In 2009 the Auditor General tabled a report titled Maintaining the State Road Network. The audit examined whether Main Roads Western Australia’s (Main Roads) management of road maintenance had been efficient and effective.

The report concluded that the condition of the network had deteriorated since Main Roads contracted out its maintenance function, with the average age of the road increasing and inadequate levels of planned maintenance. It also found that better information was needed to inform Main Roads’ decisions about where, when and what type of maintenance was needed to ensure cost effectiveness and reduce the significant backlog of overdue maintenance.

This follow-on audit provides an assessment of whether the condition of the state road network has improved and whether reasonable steps have been taken to address the problems identified in the first report. It also includes an assessment of whether Main Roads has addressed the 10 recommendations of the 2009 report (Appendix 1).


Road construction and maintenance in Western Australia is the responsibility of either the state or local governments. The state government is responsible for roads classified as highways or main roads – cumulatively referred to as the state road network. Main Roads plans, builds and maintains the state road network on behalf of the state government (Figure 1).

Figure 1 - the state road network

Since our 2009 audit Main Roads has replaced its contract model for maintenance, moving from Term Network Contracts (TNCs) to Integrated Service Arrangements (ISAs).

Under the ISA model, private sector partners (Integrated Service Providers – ‘contractors’) are brought in to work with Main Roads to deliver road operational asset management, network operations and maintenance services delivery. Contractors and Main Roads regional staff work closely to plan and deliver maintenance, with oversight by Main Roads head office in Perth.

Main Roads introduced the ISA model between 2010 and 2011 to address some of the shortcomings of the TNC model, which were identified in our 2009 report. A key focus was regaining influence and control over planning and management of the road asset, which diminished during the TNC period.

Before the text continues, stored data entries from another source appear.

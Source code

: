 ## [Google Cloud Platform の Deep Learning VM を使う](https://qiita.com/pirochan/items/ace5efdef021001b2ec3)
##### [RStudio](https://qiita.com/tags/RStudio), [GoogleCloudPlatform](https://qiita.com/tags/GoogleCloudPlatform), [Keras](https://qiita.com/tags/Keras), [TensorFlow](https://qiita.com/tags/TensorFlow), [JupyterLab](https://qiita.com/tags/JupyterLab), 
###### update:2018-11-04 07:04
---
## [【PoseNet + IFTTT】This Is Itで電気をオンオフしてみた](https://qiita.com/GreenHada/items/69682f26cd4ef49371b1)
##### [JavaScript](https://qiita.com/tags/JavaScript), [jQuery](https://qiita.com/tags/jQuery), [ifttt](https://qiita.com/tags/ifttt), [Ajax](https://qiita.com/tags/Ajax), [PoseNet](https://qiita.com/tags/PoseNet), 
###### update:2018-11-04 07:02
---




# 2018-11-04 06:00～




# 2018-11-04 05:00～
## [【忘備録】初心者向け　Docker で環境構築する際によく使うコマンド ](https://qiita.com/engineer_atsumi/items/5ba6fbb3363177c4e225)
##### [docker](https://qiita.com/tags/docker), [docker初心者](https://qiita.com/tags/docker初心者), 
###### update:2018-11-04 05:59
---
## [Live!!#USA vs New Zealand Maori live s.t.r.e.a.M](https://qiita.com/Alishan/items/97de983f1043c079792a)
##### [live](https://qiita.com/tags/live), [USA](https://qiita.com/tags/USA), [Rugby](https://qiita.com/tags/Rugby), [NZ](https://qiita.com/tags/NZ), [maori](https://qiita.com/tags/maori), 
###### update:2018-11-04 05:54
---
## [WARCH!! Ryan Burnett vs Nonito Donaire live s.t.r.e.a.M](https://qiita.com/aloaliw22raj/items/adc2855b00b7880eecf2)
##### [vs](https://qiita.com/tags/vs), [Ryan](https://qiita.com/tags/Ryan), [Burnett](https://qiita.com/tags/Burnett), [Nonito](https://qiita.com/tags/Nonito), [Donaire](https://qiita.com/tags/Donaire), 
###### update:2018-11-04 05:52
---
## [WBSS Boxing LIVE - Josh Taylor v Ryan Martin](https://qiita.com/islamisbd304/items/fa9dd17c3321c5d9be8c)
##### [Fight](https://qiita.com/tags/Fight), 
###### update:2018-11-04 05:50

Main Roads intends to change its contract model again in 2017. The design of the new model aims to increase the in-house managed component of maintenance.

Funding for the maintenance of the state road network was valued at approximately $227 million in 2016-17. Works regarded as maintenance include road resurfacing, drainage and line-marking. By comparison, the building of a new road is as a capital works project. Some projects can have both maintenance and capital elements.

The context for maintaining the state road network changes over time:

  • Since our last report the number of registered vehicles has increased by 18.5 per cent, which contributes to road wear and tear.
  • The road network is growing. Since 2009, the size of the state road network has increased around 6% from 17,800 kilometres to 18,846 kilometres. Its value has grown by 31% over this period to more than $46 billion.

Other factors also impact the budget and delivery timeframes for maintenance. Projects such as capital upgrades can influence maintenance positively. For example, if a road with an identified resurfacing need is instead rebuilt, maintenance (resurfacing) is no longer required and the overall quality and lifespan of the asset improves. Projects can also impact maintenance negatively. For instance, road diversions needed to enable capital upgrades or maintenance on a specific section of road can cause increased wear and tear on other sections of road.